Just weeks ago, Vice President Cheney was sent to the Mideast to line up Arab recruits for the march on Baghdad. But in every capital, he found zero Arab support for a U.S. invasion and angry Arab insistence that America get the Middle East "peace process" back on track. That is the message a chastened Cheney brought home.

Then events took charge. A Hamas suicide bomber carried out the Passover massacre, and Ariel Sharon decided to settle the hash of the man he believes to be the godfather of all anti-Jewish terror: Yasser Arafat.

When the president, in a rambling Easter weekend interview, said that his sympathy lay with Sharon, a firestorm swept the Arab world. The president was warned that his Arab allies, such as the king of Jordan, might be in mortal peril of violent overthrow.

So the president did a stunning about-face. Calling on Sharon to get his troops out of Palestinian cities, he sent Secretary Powell to the region to effect a cease-fire. But when the president moved off the Baghdad war track and onto the Oslo peace track, he scheduled a confrontation with Sharon and his U.S. allies. For Sharon rejects Oslo's land-for-peace formula as an Arab scheme to shrink Israel and enlarge the Arafat enclave for a final assault on the Jewish state.

Today, the president's Mideast policy collides with Sharon's on almost every point. The president demands a cease-fire, an end to Israeli incursions in the West Bank, negotiations now between Israel and the Palestinian Authority, the dismantling of Israeli settlements and Israel's withdrawal to something like its 1967 borders.

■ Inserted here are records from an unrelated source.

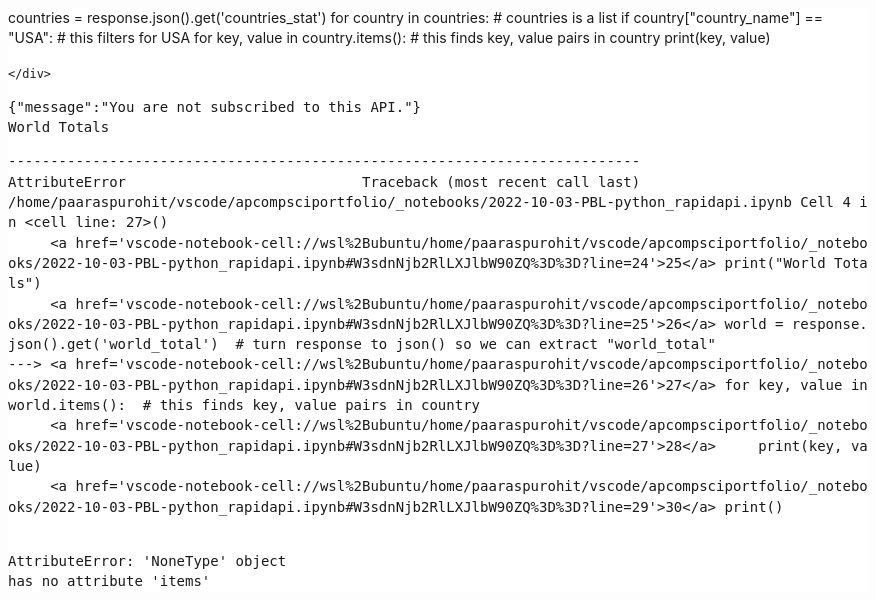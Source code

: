 <span class="n">countries</span> <span class="o">=</span> <span class="n">response</span><span class="o">.</span><span class="n">json</span><span class="p">()</span><span class="o">.</span><span class="n">get</span><span class="p">(</span><span class="s1">&#39;countries_stat&#39;</span><span class="p">)</span>
<span class="k">for</span> <span class="n">country</span> <span class="ow">in</span> <span class="n">countries</span><span class="p">:</span>  <span class="c1"># countries is a list</span>
    <span class="k">if</span> <span class="n">country</span><span class="p">[</span><span class="s2">&quot;country_name&quot;</span><span class="p">]</span> <span class="o">==</span> <span class="s2">&quot;USA&quot;</span><span class="p">:</span>  <span class="c1"># this filters for USA</span>
        <span class="k">for</span> <span class="n">key</span><span class="p">,</span> <span class="n">value</span> <span class="ow">in</span> <span class="n">country</span><span class="o">.</span><span class="n">items</span><span class="p">():</span>  <span class="c1"># this finds key, value pairs in country</span>
            <span class="nb">print</span><span class="p">(</span><span class="n">key</span><span class="p">,</span> <span class="n">value</span><span class="p">)</span>
</pre></div>

    </div>
</div>
</div>

<div class="output_wrapper">
<div class="output">

<div class="output_area">

<div class="output_subarea output_stream output_stdout output_text">
<pre>{&#34;message&#34;:&#34;You are not subscribed to this API.&#34;}
World Totals
</pre>
</div>
</div>

<div class="output_area">

<div class="output_subarea output_text output_error">
<pre>
<span class="ansi-red-fg">---------------------------------------------------------------------------</span>
<span class="ansi-red-fg">AttributeError</span>                            Traceback (most recent call last)
<span class="ansi-green-intense-fg ansi-bold">/home/paaraspurohit/vscode/apcompsciportfolio/_notebooks/2022-10-03-PBL-python_rapidapi.ipynb Cell 4</span> in <span class="ansi-cyan-fg">&lt;cell line: 27&gt;</span><span class="ansi-blue-fg">()</span>
<span class="ansi-green-intense-fg ansi-bold">     &lt;a href=&#39;vscode-notebook-cell://wsl%2Bubuntu/home/paaraspurohit/vscode/apcompsciportfolio/_notebooks/2022-10-03-PBL-python_rapidapi.ipynb#W3sdnNjb2RlLXJlbW90ZQ%3D%3D?line=24&#39;&gt;25&lt;/a&gt;</span> print(&#34;World Totals&#34;)
<span class="ansi-green-intense-fg ansi-bold">     &lt;a href=&#39;vscode-notebook-cell://wsl%2Bubuntu/home/paaraspurohit/vscode/apcompsciportfolio/_notebooks/2022-10-03-PBL-python_rapidapi.ipynb#W3sdnNjb2RlLXJlbW90ZQ%3D%3D?line=25&#39;&gt;26&lt;/a&gt;</span> world = response.json().get(&#39;world_total&#39;)  # turn response to json() so we can extract &#34;world_total&#34;
<span class="ansi-green-fg">---&gt; &lt;a href=&#39;vscode-notebook-cell://wsl%2Bubuntu/home/paaraspurohit/vscode/apcompsciportfolio/_notebooks/2022-10-03-PBL-python_rapidapi.ipynb#W3sdnNjb2RlLXJlbW90ZQ%3D%3D?line=26&#39;&gt;27&lt;/a&gt;</span> for key, value in world.items():  # this finds key, value pairs in country
<span class="ansi-green-intense-fg ansi-bold">     &lt;a href=&#39;vscode-notebook-cell://wsl%2Bubuntu/home/paaraspurohit/vscode/apcompsciportfolio/_notebooks/2022-10-03-PBL-python_rapidapi.ipynb#W3sdnNjb2RlLXJlbW90ZQ%3D%3D?line=27&#39;&gt;28&lt;/a&gt;</span>     print(key, value)
<span class="ansi-green-intense-fg ansi-bold">     &lt;a href=&#39;vscode-notebook-cell://wsl%2Bubuntu/home/paaraspurohit/vscode/apcompsciportfolio/_notebooks/2022-10-03-PBL-python_rapidapi.ipynb#W3sdnNjb2RlLXJlbW90ZQ%3D%3D?line=29&#39;&gt;30&lt;/a&gt;</span> print()

<span class="ansi-red-fg">AttributeError</span>: &#39;NoneType&#39; object has no attribute &#39;items&#39;</pre>
</div>
</div>
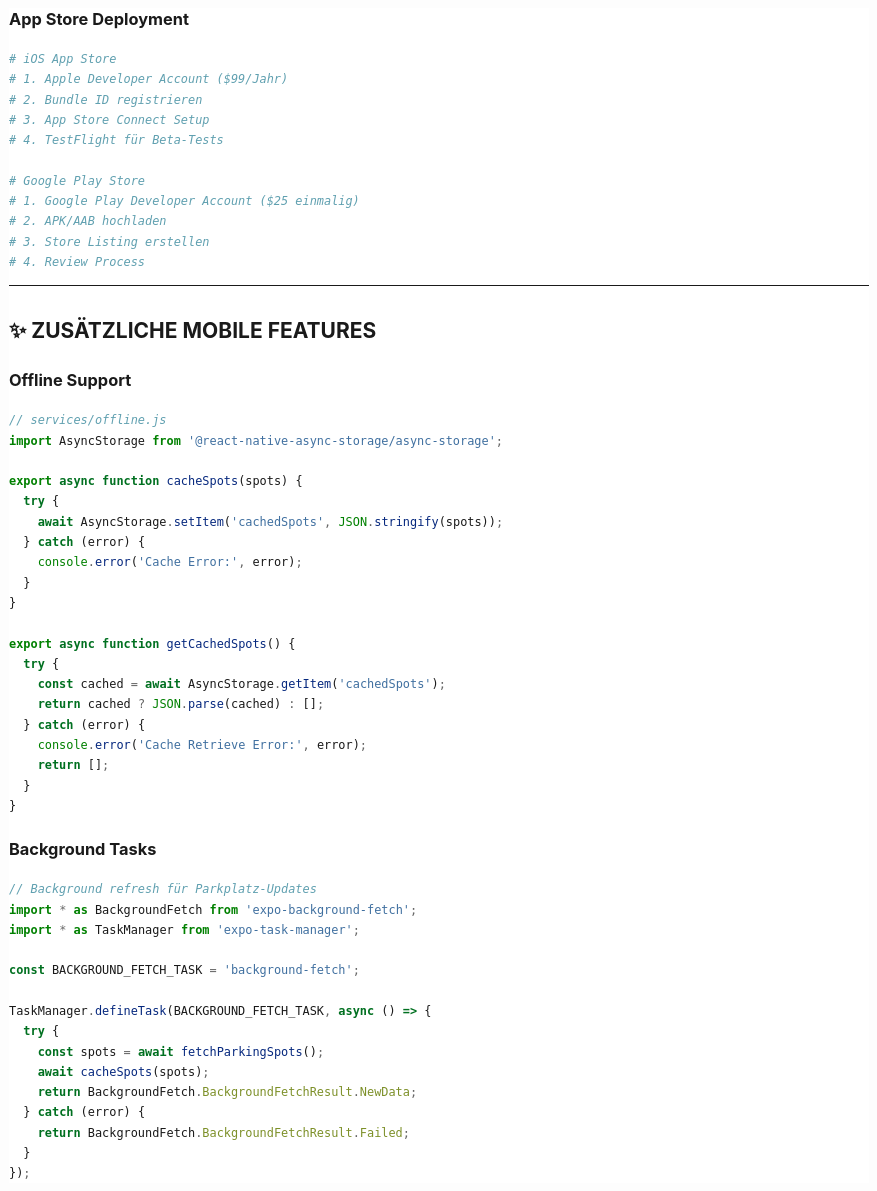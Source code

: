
 ```bash
```

### **App Store Deployment**
```bash
# iOS App Store
# 1. Apple Developer Account ($99/Jahr)
# 2. Bundle ID registrieren
# 3. App Store Connect Setup
# 4. TestFlight für Beta-Tests

# Google Play Store
# 1. Google Play Developer Account ($25 einmalig)
# 2. APK/AAB hochladen
# 3. Store Listing erstellen
# 4. Review Process
```

---

## ✨ **ZUSÄTZLICHE MOBILE FEATURES**

### **Offline Support**
```javascript
// services/offline.js
import AsyncStorage from '@react-native-async-storage/async-storage';

export async function cacheSpots(spots) {
  try {
    await AsyncStorage.setItem('cachedSpots', JSON.stringify(spots));
  } catch (error) {
    console.error('Cache Error:', error);
  }
}

export async function getCachedSpots() {
  try {
    const cached = await AsyncStorage.getItem('cachedSpots');
    return cached ? JSON.parse(cached) : [];
  } catch (error) {
    console.error('Cache Retrieve Error:', error);
    return [];
  }
}
```

### **Background Tasks**
```javascript
// Background refresh für Parkplatz-Updates
import * as BackgroundFetch from 'expo-background-fetch';
import * as TaskManager from 'expo-task-manager';

const BACKGROUND_FETCH_TASK = 'background-fetch';

TaskManager.defineTask(BACKGROUND_FETCH_TASK, async () => {
  try {
    const spots = await fetchParkingSpots();
    await cacheSpots(spots);
    return BackgroundFetch.BackgroundFetchResult.NewData;
  } catch (error) {
    return BackgroundFetch.BackgroundFetchResult.Failed;
  }
});
```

How far apart are he and Sharon?

Colin Powell was quoted in Madrid as saying, "(Arafat) is the partner that Israel will have to deal with," even as Sharon was calling the Powell decision to meet Arafat "a tragic mistake." Sharon's envoy to the U.S. media, Benjamin Netanyahu, says: "The Oslo agreements are dead. Arafat killed them." He says Arafat should be deported. "You cannot uproot terror without uprooting (the Palestinian Authority)."

"I do not accept the word 'Palestinian state,'" Netanyahu told The Washington Times, which added, "(Netanyahu) would apportion an autonomous Palestinian area, overseen by Israel." This is the Bantustan solution no Palestinian leader could accept without meeting the fate of Anwar Sadat. Where, then, do we stand?

Sharon considers Arafat a terrorist and is resolved to smash his Palestinian Authority as a nest of terrorists. He has never shaken hands with Arafat and has no intention of negotiating with him or of going back to the Oslo process or of accepting the Barak Plan, let alone the Saudi Plan.

The ball is in the president's court. If Sharon refuses to pull out of the West Bank or negotiate with Arafat, how does the president compel him? And if he cannot bring Sharon around, what does he tell an Arab world, enraged by Israel's re-invasion of the West Bank and appalled at the killing and carnage?

By December 2001, President Bush had overthrown the Taliban, smashed al-Qaida, stood at 90 percent approval, and had behind him a united country and international coalition. Today, he is under attack from his former media allies, Congress is rising in support of Sharon, his international coalition is history, Arafat refuses to renounce the suicide bombers, and the Arabs are celebrating Palestinian resistance.

Ronald Reagan was never in this situation, but Richard Nixon was. In November 1969, his presidency at break-point, Nixon went to the nation and asked the Silent Majority to stand behind his Vietnam policy, then under siege. President Bush may have to go the same route or abandon his Mideast policy.

But he has a huge reservoir of goodwill, and if he will tell America what must be done in the Middle East and the war on terror, he may yet prevail. But does the president know what he wants to do? Does he see how this Middle East war ends or how this war on terror plays out? Has he thought it all through?